- _EXERCISE DETAILS_
Give the number of lines that contain "generator" in the listing, and write nothing else.

- _DATA PROVIDED_
-.-.-
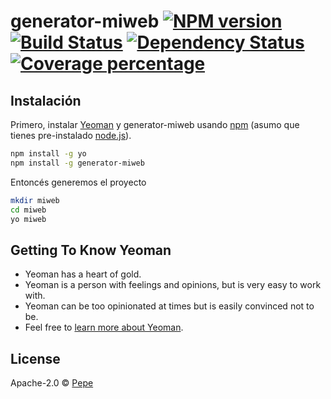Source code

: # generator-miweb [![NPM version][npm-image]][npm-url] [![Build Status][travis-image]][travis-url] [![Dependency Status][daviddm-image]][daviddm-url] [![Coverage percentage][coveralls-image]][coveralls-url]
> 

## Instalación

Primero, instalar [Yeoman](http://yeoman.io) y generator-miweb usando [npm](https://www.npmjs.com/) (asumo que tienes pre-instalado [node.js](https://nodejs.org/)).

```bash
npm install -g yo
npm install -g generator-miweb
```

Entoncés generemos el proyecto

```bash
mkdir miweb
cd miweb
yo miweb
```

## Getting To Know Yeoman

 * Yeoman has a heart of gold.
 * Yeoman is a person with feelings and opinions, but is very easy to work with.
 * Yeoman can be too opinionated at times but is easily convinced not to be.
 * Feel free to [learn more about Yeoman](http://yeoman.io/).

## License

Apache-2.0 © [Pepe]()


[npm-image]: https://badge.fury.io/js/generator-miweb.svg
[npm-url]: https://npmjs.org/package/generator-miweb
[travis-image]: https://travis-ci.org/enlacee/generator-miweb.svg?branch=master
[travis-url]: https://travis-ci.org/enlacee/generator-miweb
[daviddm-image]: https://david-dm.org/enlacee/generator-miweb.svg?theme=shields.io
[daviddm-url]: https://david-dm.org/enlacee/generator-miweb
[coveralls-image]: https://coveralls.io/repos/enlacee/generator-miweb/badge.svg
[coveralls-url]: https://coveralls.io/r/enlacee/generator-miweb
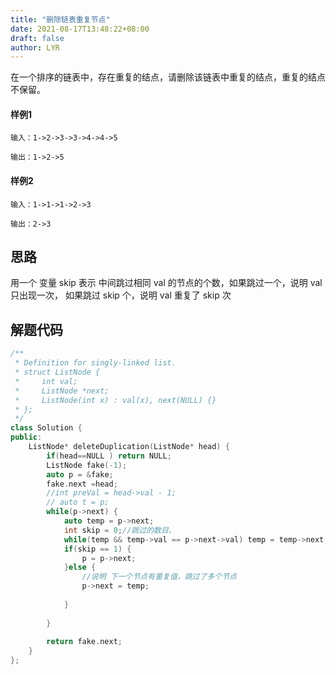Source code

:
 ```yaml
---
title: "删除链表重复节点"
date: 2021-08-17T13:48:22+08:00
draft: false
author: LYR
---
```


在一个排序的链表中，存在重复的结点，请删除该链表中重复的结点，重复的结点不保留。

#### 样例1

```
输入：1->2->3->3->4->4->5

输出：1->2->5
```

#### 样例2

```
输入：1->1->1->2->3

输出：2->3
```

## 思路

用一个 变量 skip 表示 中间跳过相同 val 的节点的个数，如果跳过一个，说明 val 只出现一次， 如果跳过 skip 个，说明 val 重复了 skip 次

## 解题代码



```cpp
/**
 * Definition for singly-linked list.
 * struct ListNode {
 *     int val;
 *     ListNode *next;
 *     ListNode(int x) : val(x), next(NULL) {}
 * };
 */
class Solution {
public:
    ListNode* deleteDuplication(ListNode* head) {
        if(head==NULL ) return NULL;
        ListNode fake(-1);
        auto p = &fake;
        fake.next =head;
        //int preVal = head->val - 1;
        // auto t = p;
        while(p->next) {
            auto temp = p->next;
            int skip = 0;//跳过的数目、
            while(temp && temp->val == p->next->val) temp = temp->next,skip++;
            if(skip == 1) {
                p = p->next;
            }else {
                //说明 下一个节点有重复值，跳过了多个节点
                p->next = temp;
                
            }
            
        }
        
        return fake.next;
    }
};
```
-.-.-
- _YOUR SOLUTION_
11